Abstract

This paper is a commentary on two recent decisions issued by the Spanish data protection authority (DPA): the AEPD (Agencia Española de Protección de Datos). Both decisions — issued one month apart — developed similar motives and grievances primarily arising from the alleged lack of clarity in the two banks’ privacy notifications to their clients as well as in the consent-collection process and in the formulation of their legitimate interest in processing personal data. These two decisions combined with one issued just a couple of months earlier by the French DPA (CNIL [Commission Nationale de l’Informatique et des Libertés]) appear to draw a new trend: one towards a heightened scrutiny on the details of the data protection documentation set forth by data controllers.
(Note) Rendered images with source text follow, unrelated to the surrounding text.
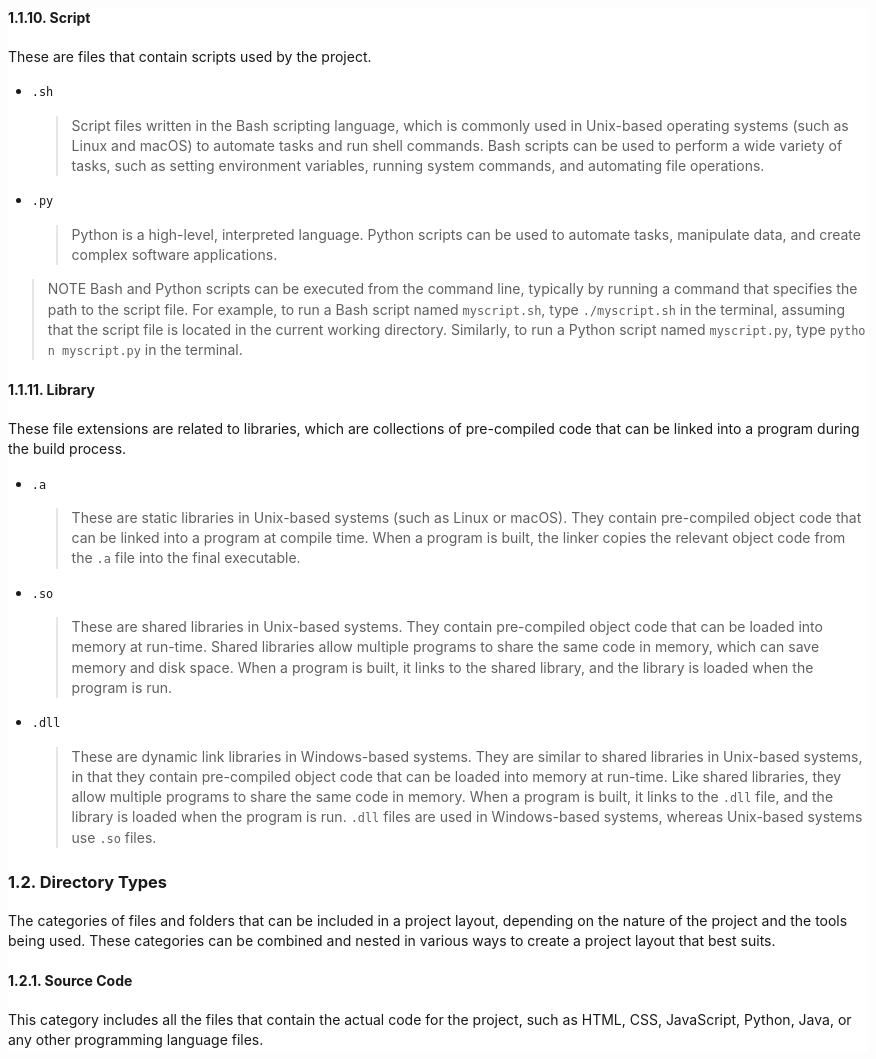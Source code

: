 #### 1.1.10. Script

These are files that contain scripts used by the project.

- `.sh`

  > Script files written in the Bash scripting language, which is commonly used in Unix-based operating systems (such as Linux and macOS) to automate tasks and run shell commands. Bash scripts can be used to perform a wide variety of tasks, such as setting environment variables, running system commands, and automating file operations.

- `.py`

  > Python is a high-level, interpreted language. Python scripts can be used to automate tasks, manipulate data, and create complex software applications.

> NOTE Bash and Python scripts can be executed from the command line, typically by running a command that specifies the path to the script file. For example, to run a Bash script named `myscript.sh`, type `./myscript.sh` in the terminal, assuming that the script file is located in the current working directory. Similarly, to run a Python script named `myscript.py`, type `python myscript.py` in the terminal.

#### 1.1.11. Library

These file extensions are related to libraries, which are collections of pre-compiled code that can be linked into a program during the build process.

- `.a`
  > These are static libraries in Unix-based systems (such as Linux or macOS). They contain pre-compiled object code that can be linked into a program at compile time. When a program is built, the linker copies the relevant object code from the `.a` file into the final executable.

- `.so`
  > These are shared libraries in Unix-based systems. They contain pre-compiled object code that can be loaded into memory at run-time. Shared libraries allow multiple programs to share the same code in memory, which can save memory and disk space. When a program is built, it links to the shared library, and the library is loaded when the program is run.

- `.dll`
  > These are dynamic link libraries in Windows-based systems. They are similar to shared libraries in Unix-based systems, in that they contain pre-compiled object code that can be loaded into memory at run-time. Like shared libraries, they allow multiple programs to share the same code in memory. When a program is built, it links to the `.dll` file, and the library is loaded when the program is run. `.dll` files are used in Windows-based systems, whereas Unix-based systems use `.so` files.

### 1.2. Directory Types

The categories of files and folders that can be included in a project layout, depending on the nature of the project and the tools being used. These categories can be combined and nested in various ways to create a project layout that best suits.

#### 1.2.1. Source Code

This category includes all the files that contain the actual code for the project, such as HTML, CSS, JavaScript, Python, Java, or any other programming language files.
Sanctions issued over General Data Protection Regulation’s (GDPR) first two years of implementation had largely focused on penalising manifest disregard for GDPR (primarily in the form of a lack of appropriate technical and organisational measures or the absence of a lawful basis for personal data processing). In each of the three decisions, the data controller was a bank (Banco Bilbao Vizcaya Argentaria, SA [BBVA] and CaixaBank in the two AEPD decisions under review, Carrefour Banque in the CNIL decision previously commented by the co-authors). In the two Spanish decisions, the fines issued were, respectively, for €5m and €6m against BBVA and CaixaBank. Privacy professionals in the banking sector will need to factor in these regulatory developments and reassess the formulation of their privacy notifications. The industry has thus been invited to reassess its duty of privacy information from a new, more rigorous perspective. What degree of detail regarding the specifics of the data processing do regulators expect in a privacy notice? How should data controllers structure the collection of data subject consent to ensure it may constitute a legitimate basis for data processing? What are the elements they need to demonstrate to validly invoke a legitimate interest in the data processing? The two recent AEPD decisions under review set a high bar. While the two decisions are primarily remarkable in their substantive motivation (I), we will also highlight some particularly interesting procedural developments (II).